I have a problem with the practice on several levels. First of all, if you are going fast, even if just from one particular food or activity, you aren’t supposed to advertise it on social media or talk about it among your friends. Jesus said that if you were going to fast, it was something between you and God. You were to go about your day as if everything were normal. If you’re going to give up something for Lent and then whine about it for the next 38 days on Facebook, I’m going to block you until after Easter.

Next, God’s not impressed when people fast but then turn around and treat each other like dirt. Read Isaiah 58. The kind of fasting God’s interested in is one that helps other people, especially those who are hurting and going without some of the basics of life.
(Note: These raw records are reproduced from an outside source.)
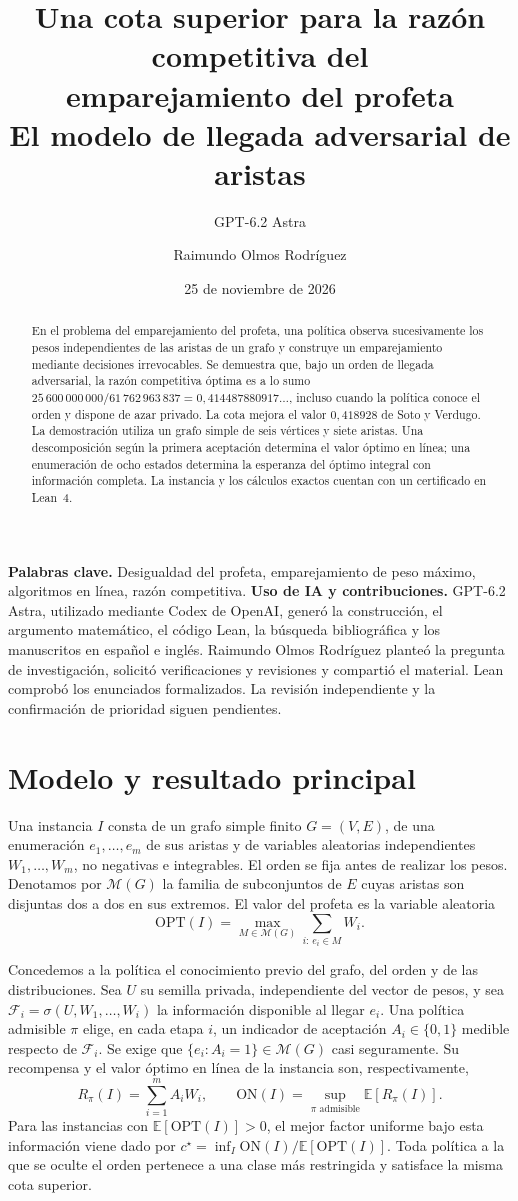 \documentclass[11pt,a4paper]{article}
\title{Una cota superior para la razón competitiva del\\
emparejamiento del profeta\\[.35em]
{\large El modelo de llegada adversarial de aristas}}
\author{GPT-6.2 Astra \and Raimundo Olmos Rodríguez}
\date{25 de noviembre de 2026}
\newcommand{\E}{\mathbb{E}}
\newcommand{\OPT}{\mathrm{OPT}}
\newcommand{\numon}{25\,600\,000\,000}
\newcommand{\numoff}{61\,762\,963\,837}
\newcommand{\ON}{\mathrm{ON}}
\newcommand{\F}{\mathcal F}
\begin{document}
\maketitle
\begin{abstract}
En el problema del emparejamiento del profeta, una política observa sucesivamente los pesos independientes de las aristas de un grafo y construye un emparejamiento mediante decisiones irrevocables. Se demuestra que, bajo un orden de llegada adversarial, la razón competitiva óptima es a lo sumo \(\numon/\numoff=0{,}414487880917\ldots\), incluso cuando la política conoce el orden y dispone de azar privado. La cota mejora el valor \(0{,}418928\) de Soto y Verdugo. La demostración utiliza un grafo simple de seis vértices y siete aristas. Una descomposición según la primera aceptación determina el valor óptimo en línea; una enumeración de ocho estados determina la esperanza del óptimo integral con información completa. La instancia y los cálculos exactos cuentan con un certificado en Lean~4.
\end{abstract}
\noindent\textbf{Palabras clave.} Desigualdad del profeta, emparejamiento de peso máximo, algoritmos en línea, razón competitiva.
\medskip\noindent\textbf{Uso de IA y contribuciones.} GPT-6.2 Astra, utilizado mediante Codex de OpenAI, generó la construcción, el argumento matemático, el código Lean, la búsqueda bibliográfica y los manuscritos en español e inglés. Raimundo Olmos Rodríguez planteó la pregunta de investigación, solicitó verificaciones y revisiones y compartió el material. Lean comprobó los enunciados formalizados. La revisión independiente y la confirmación de prioridad siguen pendientes.
\tableofcontents
\clearpage
\section{Modelo y resultado principal}\label{sec:modelo}
Una instancia \(I\) consta de un grafo simple finito \(G=(V,E)\), de una enumeración \(e_1,\ldots,e_m\) de sus aristas y de variables aleatorias independientes \(W_1,\ldots,W_m\), no negativas e integrables. El orden se fija antes de realizar los pesos. Denotamos por \(\mathcal M(G)\) la familia de subconjuntos de \(E\) cuyas aristas son disjuntas dos a dos en sus extremos. El valor del profeta es la variable aleatoria
\[
  \OPT(I)=\max_{M\in\mathcal M(G)}\sum_{i:\,e_i\in M} W_i .
\]

Concedemos a la política el conocimiento previo del grafo, del orden y de las distribuciones. Sea \(U\) su semilla privada, independiente del vector de pesos, y sea \(\F_i=\sigma(U,W_1,\ldots,W_i)\) la información disponible al llegar \(e_i\). Una política admisible \(\pi\) elige, en cada etapa \(i\), un indicador de aceptación \(A_i\in\{0,1\}\) medible respecto de \(\F_i\). Se exige que \(\{e_i:A_i=1\}\in\mathcal M(G)\) casi seguramente. Su recompensa y el valor óptimo en línea de la instancia son, respectivamente,
\[
 R_\pi(I)=\sum_{i=1}^m A_iW_i,\qquad
 \ON(I)=\sup_{\pi\text{ admisible}}\E[R_\pi(I)].
\]
Para las instancias con \(\E[\OPT(I)]>0\), el mejor factor uniforme bajo esta información viene dado por \(c^\star=\inf_I \ON(I)/\E[\OPT(I)]\). Toda política a la que se oculte el orden pertenece a una clase más restringida y satisface la misma cota superior.
\end{document}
When people who have little interest in church or ministry decide to fast, it means nothing. Why bother?

What do you think of this Lenten prayer by Christian Sine?

We have chosen to fast

Not with ashes but with actions

Not with sackcloth but in sharing

Not in thoughts but in deeds

We will give up our abundance

To share our food with the hungry

We will give up our comfort

To provide homes for the destitute

We will give up our fashions

To see the naked clothed

We will share where others hoard

We will free where others oppress

We will heal where others harm

Then God’s light will break out on us

God’s healing will quickly appear

God will guide us always

God’s righteousness will go before us

We will find our joy in the Lord

We will be like a well watered garden

We will be called repairers of broken walls

Together we will feast at God’s banquet table

Rather than giving something up, maybe we could start doing something new for Lent, something that makes God’s love real. Who knows? After forty days, it might become a habit.